Economists believe that the US recovery is hit by a massive mismatch between available jobs and what people want, as businesses continue to complain about staff shortages and the inability to handle demand amid rapidly rising wages.

David Flynn

David Flynn, an economic historian, forecaster, and professor at the University of North Dakota, retweeted an article shared by Patrick W Watson, senior editor at Mauldin Economics, on US recovery marked by a growing mismatch of jobs available in industries today and the number of people working in those industries pre-Covid.

The resurgence of the virus in the country has caused hospitalisations back to their highest levels since January, which has impacted the labour market again with just 235,000 jobs added in August. Data reveals there is still a shortage of five million jobs compared to before the pandemic, indicating problems related to the availability and access to quality childcare among others.

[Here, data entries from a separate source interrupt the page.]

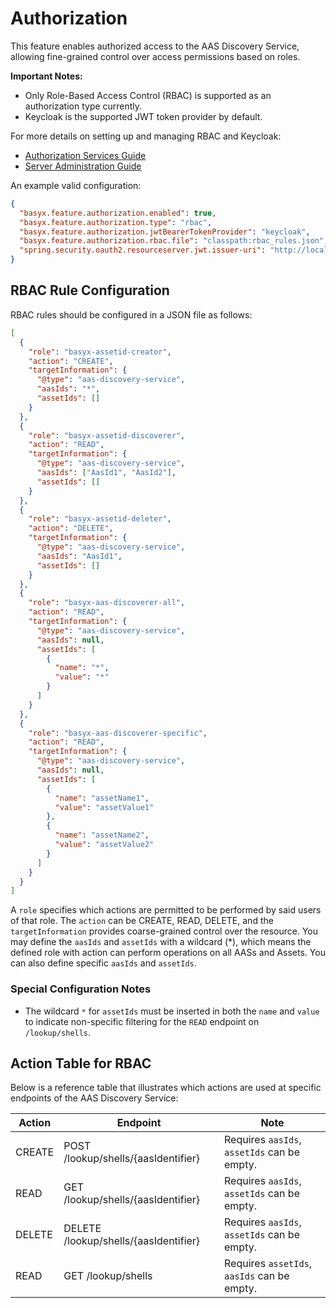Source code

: # Authorization

This feature enables authorized access to the AAS Discovery Service, allowing fine-grained control over access permissions based on roles.

**Important Notes:**

- Only Role-Based Access Control (RBAC) is supported as an authorization type currently.
- Keycloak is the supported JWT token provider by default.

For more details on setting up and managing RBAC and Keycloak:

- [Authorization Services Guide](https://www.keycloak.org/docs/latest/authorization_services/index.html)
- [Server Administration Guide](https://www.keycloak.org/docs/latest/server_admin/#keycloak-features-and-concepts)

An example valid configuration:

```json
{
  "basyx.feature.authorization.enabled": true,
  "basyx.feature.authorization.type": "rbac",
  "basyx.feature.authorization.jwtBearerTokenProvider": "keycloak",
  "basyx.feature.authorization.rbac.file": "classpath:rbac_rules.json",
  "spring.security.oauth2.resourceserver.jwt.issuer-uri": "http://localhost:9096/realms/BaSyx"
}
```

## RBAC Rule Configuration

RBAC rules should be configured in a JSON file as follows:

```json
[
  {
    "role": "basyx-assetid-creator",
    "action": "CREATE",
    "targetInformation": {
      "@type": "aas-discovery-service",
      "aasIds": "*",
      "assetIds": []
    }
  },
  {
    "role": "basyx-assetid-discoverer",
    "action": "READ",
    "targetInformation": {
      "@type": "aas-discovery-service",
      "aasIds": ["AasId1", "AasId2"],
      "assetIds": []
    }
  },
  {
    "role": "basyx-assetid-deleter",
    "action": "DELETE",
    "targetInformation": {
      "@type": "aas-discovery-service",
      "aasIds": "AasId1",
      "assetIds": []
    }
  },
  {
    "role": "basyx-aas-discoverer-all",
    "action": "READ",
    "targetInformation": {
      "@type": "aas-discovery-service",
      "aasIds": null,
      "assetIds": [
        {
          "name": "*",
          "value": "*"
        }
      ]
    }
  },
  {
    "role": "basyx-aas-discoverer-specific",
    "action": "READ",
    "targetInformation": {
      "@type": "aas-discovery-service",
      "aasIds": null,
      "assetIds": [
        {
          "name": "assetName1",
          "value": "assetValue1"
        },
        {
          "name": "assetName2",
          "value": "assetValue2"
        }
      ]
    }
  }
]
```

A `role` specifies which actions are permitted to be performed by said users of that role. The `action` can be CREATE, READ, DELETE, and the `targetInformation` provides coarse-grained control over the resource. You may define the `aasIds` and `assetIds` with a wildcard (*), which means the defined role with action can perform operations on all AASs and Assets. You can also define specific `aasIds` and `assetIds`.

### Special Configuration Notes

- The wildcard `*` for `assetIds` must be inserted in both the `name` and `value` to indicate non-specific filtering for the `READ` endpoint on `/lookup/shells`.

## Action Table for RBAC

Below is a reference table that illustrates which actions are used at specific endpoints of the AAS Discovery Service:

| Action  | Endpoint                                | Note                           |
|---------|-----------------------------------------|--------------------------------|
| CREATE  | POST /lookup/shells/{aasIdentifier}     | Requires `aasIds`, `assetIds` can be empty. |
| READ    | GET /lookup/shells/{aasIdentifier}      | Requires `aasIds`, `assetIds` can be empty. |
| DELETE  | DELETE /lookup/shells/{aasIdentifier}   | Requires `aasIds`, `assetIds` can be empty. |
| READ    | GET /lookup/shells                      | Requires `assetIds`, `aasIds` can be empty. |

While the government struggles to understand and meet this mismatch, September marks the end of the $300 federal weekly benefits for those furloughed during the pandemic. Additionally, millions of gig workers and self-employed people have lost their unemployment aid wholly. Though some expected an increase in people looking for jobs, about 22 states that phased out the benefits found workers not returning back to their jobs.

Linda Yueh

Linda Yueh, economist, broadcaster, and an adjunct professor of economics at the London Business School, and a fellow in economics at the St Edmund Hall, Oxford University, shared a World Bank research on how immigrants have been particularly exposed to high risk and essential jobs during the Covid-19 pandemic.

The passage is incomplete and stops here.